§ Aim of the exercise: Write the records out again without change. Leave the pictures behind.
+ + +
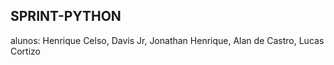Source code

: SPRINT-PYTHON
-----------------------------------------------------------------------------------------------------------------------------------------------------------------------------------------------
alunos: Henrique Celso, Davis Jr, Jonathan Henrique, Alan de Castro, Lucas Cortizo
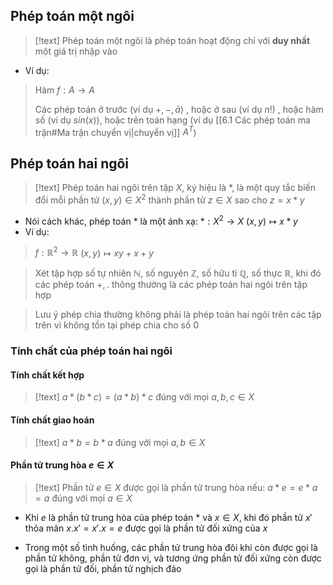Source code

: ## Phép toán một ngôi

>[!text]
>Phép toán một ngôi là phép toán hoạt động chỉ với **duy nhất** một giá trị nhập vào

- Ví dụ:
>Hàm ${f: A\rightarrow A}$
>
>Các phép toán ở trước (ví dụ ${+, -, \bar a}$) , hoặc ở sau (ví dụ ${n!}$) , hoặc hàm số (ví dụ $sin(x)$), hoặc trên toán hạng (ví dụ [[6.1 Các phép toán ma trận#Ma trận chuyển vị|chuyển vị]] ${A^T}$)  

## Phép toán hai ngôi

>[!text]
>Phép toán hai ngôi trên tập $X$, ký hiệu là $*$, là một quy tắc biến đổi mỗi phần tử ${(x, y) \in X^2}$ thành phần tử ${z\in X}$ sao cho $z = x * y$ 

- Nói cách khác, phép toán $*$ là một ánh xạ:
				${*: X^2\rightarrow X}$
				  ${(x, y)\mapsto x * y}$
- Ví dụ:
>${f: \mathbb R^2\rightarrow \mathbb R}$
> ${(x, y)\mapsto xy + x + y}$

>Xét tập hợp số tự nhiên $\mathbb N$, số nguyên $\mathbb Z$, số hữu tỉ $\mathbb Q$, số thực $\mathbb R$, khi đó các phép toán ${+, .}$ thông thường là các phép toán hai ngôi trên tập hợp  

>Lưu ý phép chia thường không phải là phép toán hai ngôi trên các tập trên vì không tồn tại phép chia cho số 0

### Tính chất của phép toán hai ngôi

#### Tính chất kết hợp
>[!text]
>${a * (b * c) = (a * b) * c}$ đúng với mọi ${a, b, c \in X}$

#### Tính chất giao hoán
>[!text]
>${a * b = b * a}$ đúng với mọi ${a, b\in X}$

#### Phần tử trung hòa $e \in X$
>[!text]
>Phần tử $e\in X$ được gọi là phần tử trung hòa nếu: ${a * e = e * a = a}$ đúng với mọi ${a\in X}$

- Khi $e$ là phần tử trung hòa của phép toán $*$ và $x\in X$, khi đó phần tử $x'$ thỏa mãn ${x.x' = x'.x = e}$ được gọi là phần tử đối xứng của $x$

- Trong một số tình huống, các phần tử trung hòa đôi khi còn được gọi là phần tử không, phần tử đơn vị, và tương ứng phần tử đối xứng còn được gọi là phần tử đối, phần tử nghịch đảo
+ + +
§ Solution to the exercise:
Source code

: SPRINT-PYTHON
-----------------------------------------------------------------------------------------------------------------------------------------------------------------------------------------------
alunos: Henrique Celso, Davis Jr, Jonathan Henrique, Alan de Castro, Lucas Cortizo
Source code

: ## Phép toán một ngôi

>[!text]
>Phép toán một ngôi là phép toán hoạt động chỉ với **duy nhất** một giá trị nhập vào

- Ví dụ:
>Hàm ${f: A\rightarrow A}$
>
>Các phép toán ở trước (ví dụ ${+, -, \bar a}$) , hoặc ở sau (ví dụ ${n!}$) , hoặc hàm số (ví dụ $sin(x)$), hoặc trên toán hạng (ví dụ [[6.1 Các phép toán ma trận#Ma trận chuyển vị|chuyển vị]] ${A^T}$)  

## Phép toán hai ngôi

>[!text]
>Phép toán hai ngôi trên tập $X$, ký hiệu là $*$, là một quy tắc biến đổi mỗi phần tử ${(x, y) \in X^2}$ thành phần tử ${z\in X}$ sao cho $z = x * y$ 

- Nói cách khác, phép toán $*$ là một ánh xạ:
				${*: X^2\rightarrow X}$
				  ${(x, y)\mapsto x * y}$
- Ví dụ:
>${f: \mathbb R^2\rightarrow \mathbb R}$
> ${(x, y)\mapsto xy + x + y}$

>Xét tập hợp số tự nhiên $\mathbb N$, số nguyên $\mathbb Z$, số hữu tỉ $\mathbb Q$, số thực $\mathbb R$, khi đó các phép toán ${+, .}$ thông thường là các phép toán hai ngôi trên tập hợp  

>Lưu ý phép chia thường không phải là phép toán hai ngôi trên các tập trên vì không tồn tại phép chia cho số 0

### Tính chất của phép toán hai ngôi

#### Tính chất kết hợp
>[!text]
>${a * (b * c) = (a * b) * c}$ đúng với mọi ${a, b, c \in X}$

#### Tính chất giao hoán
>[!text]
>${a * b = b * a}$ đúng với mọi ${a, b\in X}$

#### Phần tử trung hòa $e \in X$
>[!text]
>Phần tử $e\in X$ được gọi là phần tử trung hòa nếu: ${a * e = e * a = a}$ đúng với mọi ${a\in X}$

- Khi $e$ là phần tử trung hòa của phép toán $*$ và $x\in X$, khi đó phần tử $x'$ thỏa mãn ${x.x' = x'.x = e}$ được gọi là phần tử đối xứng của $x$

- Trong một số tình huống, các phần tử trung hòa đôi khi còn được gọi là phần tử không, phần tử đơn vị, và tương ứng phần tử đối xứng còn được gọi là phần tử đối, phần tử nghịch đảo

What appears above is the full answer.